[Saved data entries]
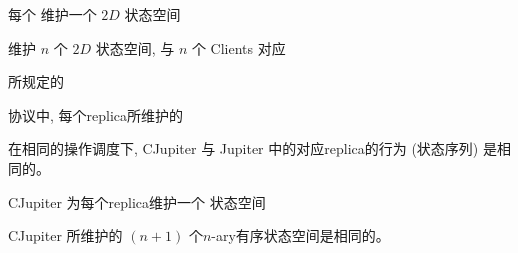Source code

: \begin{frame}{}
  \centerline{\large 每个  维护一个 $2D$ 状态空间}


  \centerline{\large {} 维护 $n$ 个 $2D$ 状态空间, 与 $n$ 个 Clients 对应}
\end{frame}

\begin{frame}{}
  \begin{center}
    {\large \blue{\wlspec{}} 所规定的}

    \vspace{0.20cm}
    \vspace{0.20cm}

    {\large {} 协议中, 每个replica所维护的}
  \end{center}
\end{frame}

\begin{frame}{}
  \centerline{\LARGE {}}

  \pause
  \vspace{1.0cm}
  \begin{Theorem}[等价性]
    在相同的操作调度下, CJupiter 与 Jupiter 中的对应replica的行为 {\small (状态序列)} 是相同的。
  \end{Theorem}
\end{frame}

\begin{frame}{}
  \begin{center}
    {\large CJupiter 为每个replica维护一个  状态空间}
  \end{center}

\end{frame}

\begin{frame}{}
  \begin{center}
    \begin{prop}
      {\large CJupiter 所维护的 $(n+1)$ 个$n$-ary有序状态空间是相同的。}
    \end{prop}

    \resizebox{0.50\textwidth}{!}{}

  \end{center}
\end{frame}

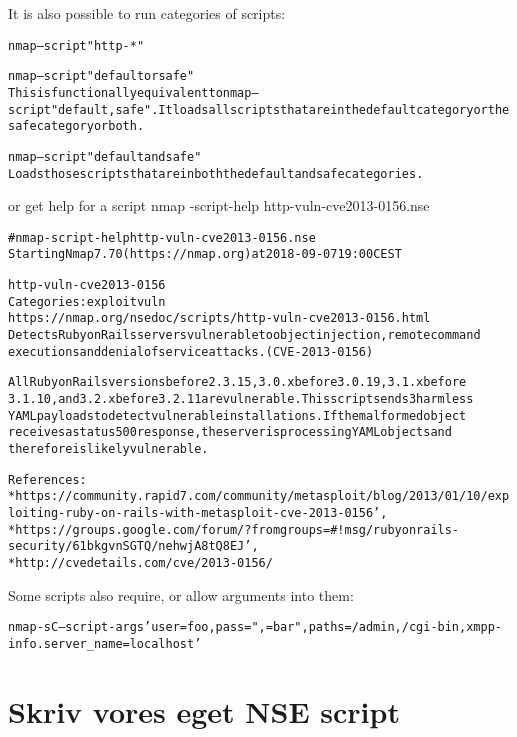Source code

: \documentclass[a4paper,11pt,notitlepage]{report}
\begin{document}
It is also possible to run categories of scripts:

\begin{alltt}
nmap --script "http-*"

		   nmap --script "default or safe"
			   This is functionally equivalent to nmap --script "default,safe". It loads all scripts that are in the default category or the safe category or both.

		   nmap --script "default and safe"
			   Loads those scripts that are in both the default and safe categories.
\end{alltt}

or get help for a script
nmap -script-help http-vuln-cve2013-0156.nse

\begin{alltt}
# nmap -script-help http-vuln-cve2013-0156.nse
Starting Nmap 7.70 ( https://nmap.org ) at 2018-09-07 19:00 CEST

http-vuln-cve2013-0156
Categories: exploit vuln
https://nmap.org/nsedoc/scripts/http-vuln-cve2013-0156.html
  Detects Ruby on Rails servers vulnerable to object injection, remote command
  executions and denial of service attacks. (CVE-2013-0156)

  All Ruby on Rails versions before 2.3.15, 3.0.x before 3.0.19, 3.1.x before
  3.1.10, and 3.2.x before 3.2.11 are vulnerable. This script sends 3 harmless
  YAML payloads to detect vulnerable installations. If the malformed object
  receives a status 500 response, the server is processing YAML objects and
  therefore is likely vulnerable.

  References:
  * https://community.rapid7.com/community/metasploit/blog/2013/01/10/exploiting-ruby-on-rails-with-metasploit-cve-2013-0156',
  * https://groups.google.com/forum/?fromgroups=#!msg/rubyonrails-security/61bkgvnSGTQ/nehwjA8tQ8EJ',
  * http://cvedetails.com/cve/2013-0156/
\end{alltt}

Some scripts also require, or allow arguments into them:

\begin{alltt}
  nmap -sC --script-args 'user=foo,pass=",{}=bar",paths={/admin,/cgi-bin},xmpp-info.server_name=localhost'
\end{alltt}


\chapter{Skriv vores eget NSE script}
\label{ex:nmap-nse}
\end{document}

**What to produce**
Show every line of the records above that contains the word "nmap".

**Your solution**
nmap --script "http-*"
		   nmap --script "default or safe"
			   This is functionally equivalent to nmap --script "default,safe". It loads all scripts that are in the default category or the safe category or both.
		   nmap --script "default and safe"
nmap -script-help http-vuln-cve2013-0156.nse
# nmap -script-help http-vuln-cve2013-0156.nse
Starting Nmap 7.70 ( https://nmap.org ) at 2018-09-07 19:00 CEST
https://nmap.org/nsedoc/scripts/http-vuln-cve2013-0156.html
  nmap -sC --script-args 'user=foo,pass=",{}=bar",paths={/admin,/cgi-bin},xmpp-info.server_name=localhost'
\label{ex:nmap-nse}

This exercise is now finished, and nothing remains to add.